The race is always on among automakers to deliver new technology that will put them ahead of the pack. While much of the work done by engineers focuses on power-trains and fuel efficiency, they also keep an eye on aesthetics. Let's face it, we all want our cars to look great and be noticed on the street, and headlights are a fantastic way to make that happen. Check in your rearview mirror while you are on the road at night, and now you are likely to see all kinds of different head-lamps twinkling back at you, from projector headlights to halo lights that come in a variety of different colors.
In fact, if you take a trip into your local automotive parts store, you will see that the custom headlights section is growing at a rather rapid rate. As crazy as the US is about its cars, the fact of the matter is that they are at the back of the pack when it comes to headlight technology. This isn't because the Europeans are delivering brighter and better products, it's because the regulations concerning the use of headlights, and what type can be used is pretty restrictive in the United States.

The times they are a changing, though, and auto lighting in this part of the world is becoming a little less tightly regulated. Among the more commonly used auto lamps on the market now are High Intensity Discharge (HID) lights, which are essentially lit by an arc instead of a filament. Automakers looking to make a bit of a splash, usually on higher end models, are now going with LED lights for cars. They are not the brightest on the market, but their flexibility of design and low power usage make them popular, although the cost to manufacture them is high, which is why luxury cars are usually where they end up. BMW says that their cars will feature laser lights in the future, although don't expect a James Bond style light that will enable you to cut through walls and other solid objects.
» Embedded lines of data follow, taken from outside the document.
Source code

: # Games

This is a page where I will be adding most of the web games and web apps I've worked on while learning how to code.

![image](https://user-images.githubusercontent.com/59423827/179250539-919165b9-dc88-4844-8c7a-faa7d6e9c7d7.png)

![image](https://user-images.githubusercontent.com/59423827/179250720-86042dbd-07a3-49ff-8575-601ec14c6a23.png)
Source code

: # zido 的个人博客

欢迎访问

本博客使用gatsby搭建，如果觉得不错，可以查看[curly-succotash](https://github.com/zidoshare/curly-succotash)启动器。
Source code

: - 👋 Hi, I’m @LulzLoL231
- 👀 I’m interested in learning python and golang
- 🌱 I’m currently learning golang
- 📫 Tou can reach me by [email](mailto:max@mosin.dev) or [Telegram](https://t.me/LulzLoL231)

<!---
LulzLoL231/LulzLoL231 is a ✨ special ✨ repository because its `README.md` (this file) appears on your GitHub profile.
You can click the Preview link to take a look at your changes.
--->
What they will be is bright and incredibly precise.
Custom headlights now include projector lights and the ability of the lights to follow the curves of the road. This idea got its start back in the 80's, when sealed beam headlights were the first to take beam shaping into account. They were not the most effective lights ever made, but they did, pardon the pun, shape the way for future technologies like projection lighting. The future of that technology is expected to be unveiled by Audi, with their Matrix Lighting, using LED lights that will eliminate the need for separate low and high beam settings. Those lights may not be seen stateside for a while, due to those pesky regulations that deem vehicles must have distinct low and high beam settings.

One thing that is certain about the future of auto headlights is that it will be beyond the scope of the average modification enthusiast.